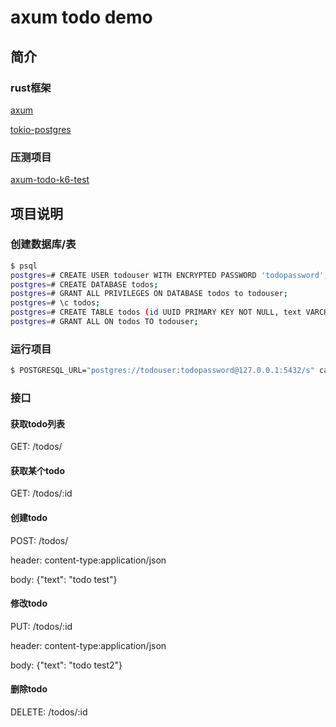 # axum todo demo

## 简介

### rust框架

[axum](https://github.com/tokio-rs/axum)

[tokio-postgres](https://crates.io/crates/tokio-postgres)

### 压测项目

[axum-todo-k6-test](https://github.com/liuquanhao/axum-todo-k6-test)

## 项目说明

### 创建数据库/表

```bash
$ psql
postgres=# CREATE USER todouser WITH ENCRYPTED PASSWORD 'todopassword';
postgres=# CREATE DATABASE todos;
postgres=# GRANT ALL PRIVILEGES ON DATABASE todos to todouser;
postgres=# \c todos;
postgres=# CREATE TABLE todos (id UUID PRIMARY KEY NOT NULL, text VARCHAR(255) NOT NULL DEFAULT '', completed BOOLEAN NOT NULL DEFAULT false);
postgres=# GRANT ALL ON todos TO todouser;
```

### 运行项目

```bash
$ POSTGRESQL_URL="postgres://todouser:todopassword@127.0.0.1:5432/s" cargo run
```

### 接口

#### 获取todo列表

GET: /todos/

#### 获取某个todo

GET: /todos/:id

#### 创建todo

POST: /todos/

header: content-type:application/json

body: {"text": "todo test"}

#### 修改todo

PUT: /todos/:id

header: content-type:application/json

body: {"text": "todo test2"}

#### 删除todo

DELETE: /todos/:id
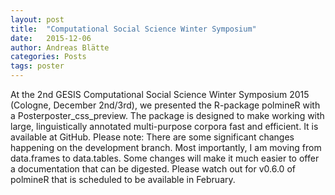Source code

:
 ```yaml
---
layout: post
title:  "Computational Social Science Winter Symposium"
date:   2015-12-06
author: Andreas Blätte
categories: Posts
tags: poster
---
```


At the 2nd GESIS Computational Social Science Winter Symposium 2015 (Cologne, December 2nd/3rd),
we presented the R-package polmineR with a Posterposter_css_preview. The package is designed to make
working with large, linguistically annotated multi-purpose corpora fast and efficient. It is available at GitHub.
Please note: There are some significant changes happening on the development branch. Most importantly,
I am moving from data.frames to data.tables. Some changes will make it much easier to offer a documentation
that can be digested. Please watch out for v0.6.0 of polmineR that is scheduled to be available in February.

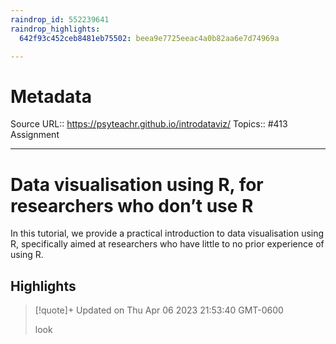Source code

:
 ```yaml
---
raindrop_id: 552239641
raindrop_highlights:
  642f93c452ceb8481eb75502: beea9e7725eeac4a0b82aa6e7d74969a

---
```


# Metadata
Source URL:: https://psyteachr.github.io/introdataviz/
Topics:: #413 Assignment

---
# Data visualisation using R, for researchers who don’t use R

In this tutorial, we provide a practical introduction to data visualisation using R, specifically aimed at researchers who have little to no prior experience of using R.

## Highlights

> [!quote]+ Updated on Thu Apr 06 2023 21:53:40 GMT-0600
>
> look
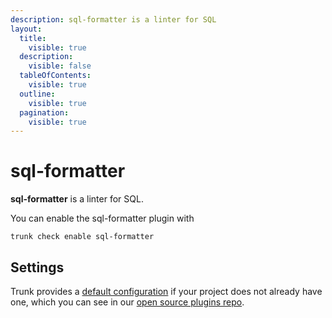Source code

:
 ```yaml
---
description: sql-formatter is a linter for SQL
layout:
  title:
    visible: true
  description:
    visible: false
  tableOfContents:
    visible: true
  outline:
    visible: true
  pagination:
    visible: true
---
```


# sql-formatter

**sql-formatter** is a linter for SQL.

You can enable the sql-formatter plugin with

```shell
trunk check enable sql-formatter
```

## Settings



Trunk provides a [default configuration](https://github.com/trunk-io/plugins/tree/main/linters/sql-formatter) if your project does not already have one,
which you can see in our [open source plugins repo](https://github.com/trunk-io/plugins/tree/main).
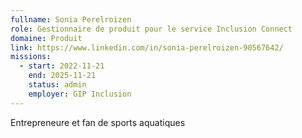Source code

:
 ```yaml
---
fullname: Sonia Perelroizen
role: Gestionnaire de produit pour le service Inclusion Connect
domaine: Produit
link: https://www.linkedin.com/in/sonia-perelroizen-90567642/
missions:
  - start: 2022-11-21
    end: 2025-11-21
    status: admin
    employer: GIP Inclusion
---
```


Entrepreneure et fan de sports aquatiques
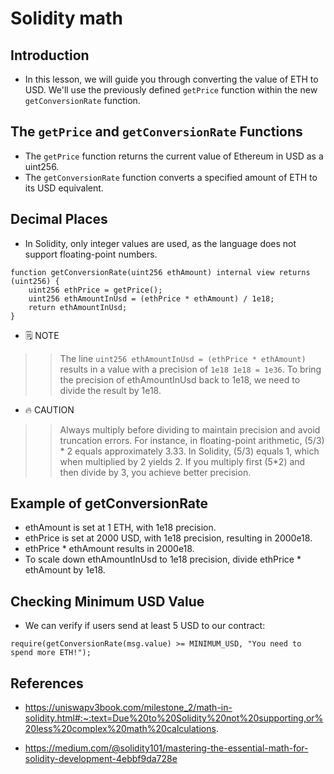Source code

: # Solidity math

## Introduction
- In this lesson, we will guide you through converting the value of ETH to USD. We'll use the previously defined `getPrice` function within the new `getConversionRate` function.

## The `getPrice` and `getConversionRate` Functions
- The `getPrice` function returns the current value of Ethereum in USD as a uint256.
- The `getConversionRate` function converts a specified amount of ETH to its USD equivalent.

## Decimal Places
- In Solidity, only integer values are used, as the language does not support floating-point numbers.
```
function getConversionRate(uint256 ethAmount) internal view returns (uint256) {
    uint256 ethPrice = getPrice(); 
    uint256 ethAmountInUsd = (ethPrice * ethAmount) / 1e18;
    return ethAmountInUsd;
}
```

- 🗒️ NOTE

>> The line `uint256 ethAmountInUsd = (ethPrice * ethAmount)` results in a value with a precision of `1e18 1e18 = 1e36`. To bring the precision of ethAmountInUsd back to 1e18, we need to divide the result by 1e18.

- 🔥 CAUTION

>> Always multiply before dividing to maintain precision and avoid truncation errors. For instance, in floating-point arithmetic, (5/3) * 2 equals approximately 3.33. In Solidity, (5/3) equals 1, which when multiplied by 2 yields 2. If you multiply first (5*2) and then divide by 3, you achieve better precision.

## Example of getConversionRate
- ethAmount is set at 1 ETH, with 1e18 precision.
- ethPrice is set at 2000 USD, with 1e18 precision, resulting in 2000e18.
- ethPrice * ethAmount results in 2000e18.
- To scale down ethAmountInUsd to 1e18 precision, divide ethPrice * ethAmount by 1e18.

## Checking Minimum USD Value
- We can verify if users send at least 5 USD to our contract:
```
require(getConversionRate(msg.value) >= MINIMUM_USD, "You need to spend more ETH!");
```



## References
- https://uniswapv3book.com/milestone_2/math-in-solidity.html#:~:text=Due%20to%20Solidity%20not%20supporting,or%20less%20complex%20math%20calculations.

- https://medium.com/@solidity101/mastering-the-essential-math-for-solidity-development-4ebbf9da728e
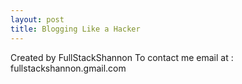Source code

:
 ```yaml
---
layout: post
title: Blogging Like a Hacker
---
```




Created by FullStackShannon
To contact me email at : fullstackshannon.gmail.com
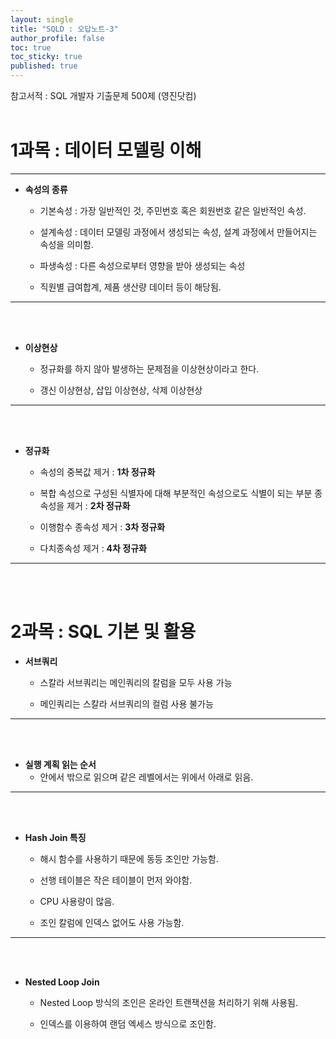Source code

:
 ```yaml
---
layout: single
title: "SQLD : 오답노트-3"
author_profile: false
toc: true
toc_sticky: true
published: true
---
```


<div class="notice--primary" style="fontweight:bold">
참고서적 : SQL 개발자 기출문제 500제 (영진닷컴)
</div>

<br>

# 1과목 : 데이터 모델링 이해

<hr>

* **속성의 종류**
  - 기본속성 : 가장 일반적인 것, 주민번호 혹은 회원번호 같은 일반적인 속성.
  
  - 설계속성 : 데이터 모델링 과정에서 생성되는 속성, 설계 과정에서 만들어지는 속성을 의미함.
  
  - 파생속성 : 다른 속성으로부터 영향을 받아 생성되는 속성
  - 직원별 급여합계, 제품 생산량 데이터 등이 해당됨.

<hr>
<br><br>

* **이상현상**
  - 정규화를 하지 않아 발생하는 문제점을 이상현상이라고 한다.
  
  - 갱신 이상현상, 삽입 이상현상, 삭제 이상현상

<hr>
<br><br>

* **정규화**
  - 속성의 중복값 제거 : **1차 정규화**
  
  - 복합 속성으로 구성된 식별자에 대해 부분적인 속성으로도 식별이 되는 부분 종속성을 제거 : **2차 정규화**
  
  - 이행함수 종속성 제거 : **3차 정규화**
  
  - 다치종속성 제거 : **4차 정규화**

<hr>
<br><br>

# 2과목 : SQL 기본 및 활용

* **서브쿼리**
  - 스칼라 서브쿼리는 메인쿼리의 칼럼을 모두 사용 가능
  
  - 메인쿼리는 스칼라 서브쿼리의 컬럼 사용 불가능

<hr>
<br><br>

* **실행 계획 읽는 순서**
  - 안에서 밖으로 읽으며 같은 레벨에서는 위에서 아래로 읽음.

<hr>
<br><br>

* **Hash Join 특징**
  - 해시 함수를 사용하기 때문에 동등 조인만 가능함.
  
  - 선행 테이블은 작은 테이블이 먼저 와야함.
  
  - CPU 사용량이 많음.
  
  - 조인 칼럼에 인덱스 없어도 사용 가능함.

<hr>
<br><br>

* **Nested Loop Join**
  - Nested Loop 방식의 조인은 온라인 트랜잭션을 처리하기 위해 사용됨.
  
  - 인덱스를 이용하여 랜덤 엑세스 방식으로 조인함.
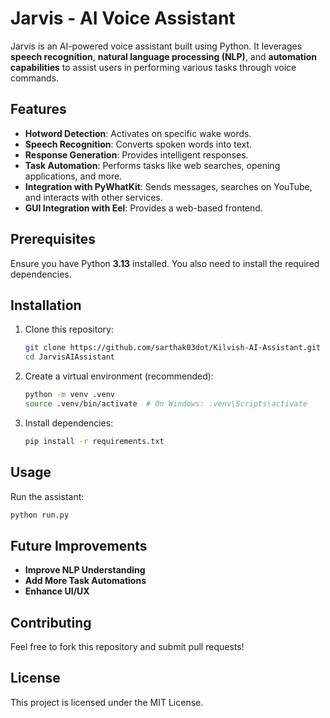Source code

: # Jarvis - AI Voice Assistant

Jarvis is an AI-powered voice assistant built using Python. It leverages **speech recognition**, **natural language processing (NLP)**, and **automation capabilities** to assist users in performing various tasks through voice commands.

## Features
- **Hotword Detection**: Activates on specific wake words.
- **Speech Recognition**: Converts spoken words into text.
- **Response Generation**: Provides intelligent responses.
- **Task Automation**: Performs tasks like web searches, opening applications, and more.
- **Integration with PyWhatKit**: Sends messages, searches on YouTube, and interacts with other services.
- **GUI Integration with Eel**: Provides a web-based frontend.

## Prerequisites
Ensure you have Python **3.13** installed. You also need to install the required dependencies.

## Installation
1. Clone this repository:
   ```sh
   git clone https://github.com/sarthak03dot/Kilvish-AI-Assistant.git
   cd JarvisAIAssistant
   ```
2. Create a virtual environment (recommended):
   ```sh
   python -m venv .venv
   source .venv/bin/activate  # On Windows: .venv\Scripts\activate
   ```
3. Install dependencies:
   ```sh
   pip install -r requirements.txt
   ```

## Usage
Run the assistant:
```sh
python run.py
```

## Future Improvements
- **Improve NLP Understanding**
- **Add More Task Automations**
- **Enhance UI/UX**

## Contributing
Feel free to fork this repository and submit pull requests!

## License
This project is licensed under the MIT License.

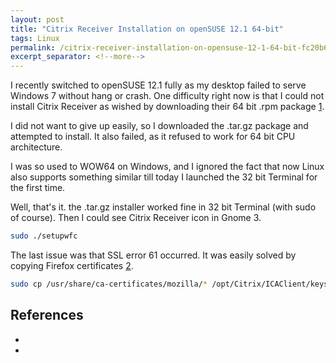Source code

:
 ```yaml
---
layout: post
title: "Citrix Receiver Installation on openSUSE 12.1 64-bit"
tags: Linux
permalink: /citrix-receiver-installation-on-opensuse-12-1-64-bit-fc20b664928b
excerpt_separator: <!--more-->
---
```

I recently switched to openSUSE 12.1 fully as my desktop failed to serve Windows 7 without hang or crash. One difficulty right now is that I could not install Citrix Receiver as wished by downloading their 64 bit .rpm package [1].
<!--more-->

I did not want to give up easily, so I downloaded the .tar.gz package and attempted to install. It also failed, as it refused to work for 64 bit CPU architecture.

I was so used to WOW64 on Windows, and I ignored the fact that now Linux also supports something similar till today I launched the 32 bit Terminal for the first time.

Well, that's it. the .tar.gz installer worked fine in 32 bit Terminal (with sudo of course). Then I could see Citrix Receiver icon in Gnome 3.

``` bash
sudo ./setupwfc
```

The last issue was that SSL error 61 occurred. It was easily solved by copying Firefox certificates [2].

``` bash
sudo cp /usr/share/ca-certificates/mozilla/* /opt/Citrix/ICAClient/keystore/cacerts
```

## References

* [1]: http://www.citrix.com/English/ss/downloads/details.asp?downloadId=2323812&productId=1689163#top
* [2]: http://www.itswapshop.com/tutorial/how-install-citrix-receiver-linux-120-opensuse-121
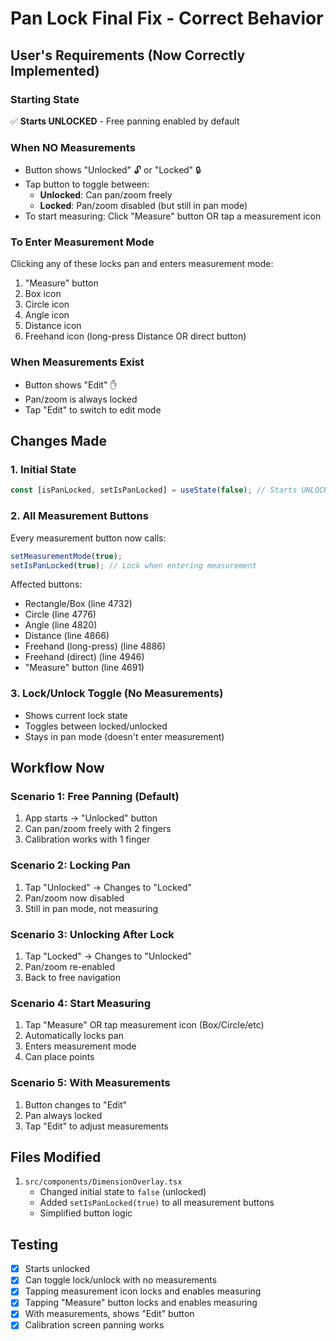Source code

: # Pan Lock Final Fix - Correct Behavior

## User's Requirements (Now Correctly Implemented)

### Starting State
✅ **Starts UNLOCKED** - Free panning enabled by default

### When NO Measurements
- Button shows "Unlocked" 🔓 or "Locked" 🔒
- Tap button to toggle between:
  - **Unlocked**: Can pan/zoom freely
  - **Locked**: Pan/zoom disabled (but still in pan mode)
- To start measuring: Click "Measure" button OR tap a measurement icon

### To Enter Measurement Mode
Clicking any of these locks pan and enters measurement mode:
1. "Measure" button
2. Box icon
3. Circle icon  
4. Angle icon
5. Distance icon
6. Freehand icon (long-press Distance OR direct button)

### When Measurements Exist
- Button shows "Edit" ✋
- Pan/zoom is always locked
- Tap "Edit" to switch to edit mode

## Changes Made

### 1. Initial State
```typescript
const [isPanLocked, setIsPanLocked] = useState(false); // Starts UNLOCKED
```

### 2. All Measurement Buttons
Every measurement button now calls:
```typescript
setMeasurementMode(true);
setIsPanLocked(true); // Lock when entering measurement
```

Affected buttons:
- Rectangle/Box (line 4732)
- Circle (line 4776)
- Angle (line 4820)
- Distance (line 4866)
- Freehand (long-press) (line 4886)
- Freehand (direct) (line 4946)
- "Measure" button (line 4691)

### 3. Lock/Unlock Toggle (No Measurements)
- Shows current lock state
- Toggles between locked/unlocked
- Stays in pan mode (doesn't enter measurement)

## Workflow Now

### Scenario 1: Free Panning (Default)
1. App starts → "Unlocked" button
2. Can pan/zoom freely with 2 fingers
3. Calibration works with 1 finger

### Scenario 2: Locking Pan
1. Tap "Unlocked" → Changes to "Locked"
2. Pan/zoom now disabled
3. Still in pan mode, not measuring

### Scenario 3: Unlocking After Lock
1. Tap "Locked" → Changes to "Unlocked"
2. Pan/zoom re-enabled
3. Back to free navigation

### Scenario 4: Start Measuring
1. Tap "Measure" OR tap measurement icon (Box/Circle/etc)
2. Automatically locks pan
3. Enters measurement mode
4. Can place points

### Scenario 5: With Measurements
1. Button changes to "Edit"
2. Pan always locked
3. Tap "Edit" to adjust measurements

## Files Modified
1. `src/components/DimensionOverlay.tsx`
   - Changed initial state to `false` (unlocked)
   - Added `setIsPanLocked(true)` to all measurement buttons
   - Simplified button logic

## Testing
- [x] Starts unlocked
- [x] Can toggle lock/unlock with no measurements
- [x] Tapping measurement icon locks and enables measuring
- [x] Tapping "Measure" button locks and enables measuring
- [x] With measurements, shows "Edit" button
- [x] Calibration screen panning works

◆ **Work to be completed**
Check each line of the data above for the word "works" and say how many lines have it. Give the number alone.

◆ **Response box**
2